I don't have to go that far back. It's just that
Ben-Hur was the highest grossing film in history at the point it was released. Culturally appropriated IP didn't stop being profitable. Your question is just so arbitrary. It's like me saying, "
Wonder Woman wasn't the highest grossing film last year. What does that tell you about American movie audiences?"
Frankly, these grosses tell one more about the current politics of film studios, the disappearance of middle-budget movies at the box office due to the rise of Netflix/streaming, and the decline of the era in which starpower reigned (now it's about franchising, not individual actors, as your prime marketing incentive). It speaks to changing tastes between those older generations and the newer Millennial/GenZ generations, too.
Look at last year's Top 10 grossing movies, domestically. Six of them are comic book movies, one is an animation, one is a CGI-heavy retelling of a Disney classic, and the leader is a Star Wars film. Only a single film had a budget under $75m. People don't leave their home theaters except for spectacle, now: special effect bonanzas and the like. Meanwhile, these special effects movies are entirely controlled and manufactured by far-left Hollywood liberals captaining the major film studios, now, who have embraced activism in their casting.

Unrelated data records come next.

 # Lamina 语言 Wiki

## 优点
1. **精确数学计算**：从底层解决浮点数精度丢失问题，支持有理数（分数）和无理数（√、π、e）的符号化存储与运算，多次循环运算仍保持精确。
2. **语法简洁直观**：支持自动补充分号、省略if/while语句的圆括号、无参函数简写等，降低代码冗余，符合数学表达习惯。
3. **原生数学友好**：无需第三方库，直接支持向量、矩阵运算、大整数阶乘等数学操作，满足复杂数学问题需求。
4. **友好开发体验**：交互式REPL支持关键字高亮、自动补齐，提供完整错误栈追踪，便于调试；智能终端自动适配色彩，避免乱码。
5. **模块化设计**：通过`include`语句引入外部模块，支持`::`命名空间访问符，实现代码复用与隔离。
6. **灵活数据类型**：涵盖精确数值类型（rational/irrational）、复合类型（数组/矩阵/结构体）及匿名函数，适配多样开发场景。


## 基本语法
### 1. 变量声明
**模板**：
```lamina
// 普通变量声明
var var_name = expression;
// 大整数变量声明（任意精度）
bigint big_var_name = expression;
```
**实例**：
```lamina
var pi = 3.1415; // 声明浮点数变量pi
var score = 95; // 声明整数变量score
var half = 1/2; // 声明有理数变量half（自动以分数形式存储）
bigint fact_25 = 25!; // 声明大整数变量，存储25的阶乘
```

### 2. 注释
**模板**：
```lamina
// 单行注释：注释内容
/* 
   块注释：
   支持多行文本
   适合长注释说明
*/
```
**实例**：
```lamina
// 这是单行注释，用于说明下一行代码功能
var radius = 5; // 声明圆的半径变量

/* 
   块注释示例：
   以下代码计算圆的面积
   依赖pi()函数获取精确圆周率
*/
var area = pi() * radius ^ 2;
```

Do I think it matters one bit, commercially, if they swapped in an actor as white as the driven snow to play Heimdall (as written) instead of Idris Elba? Absolutely not. But I don't think the American audiences much care that the character was blackwashed, either. Simultaneously, I see that there is a more robust market and appetite for these mini-franchises to be headlined by women or minorities than ever before.
That's what I'm reading in the tea leaves.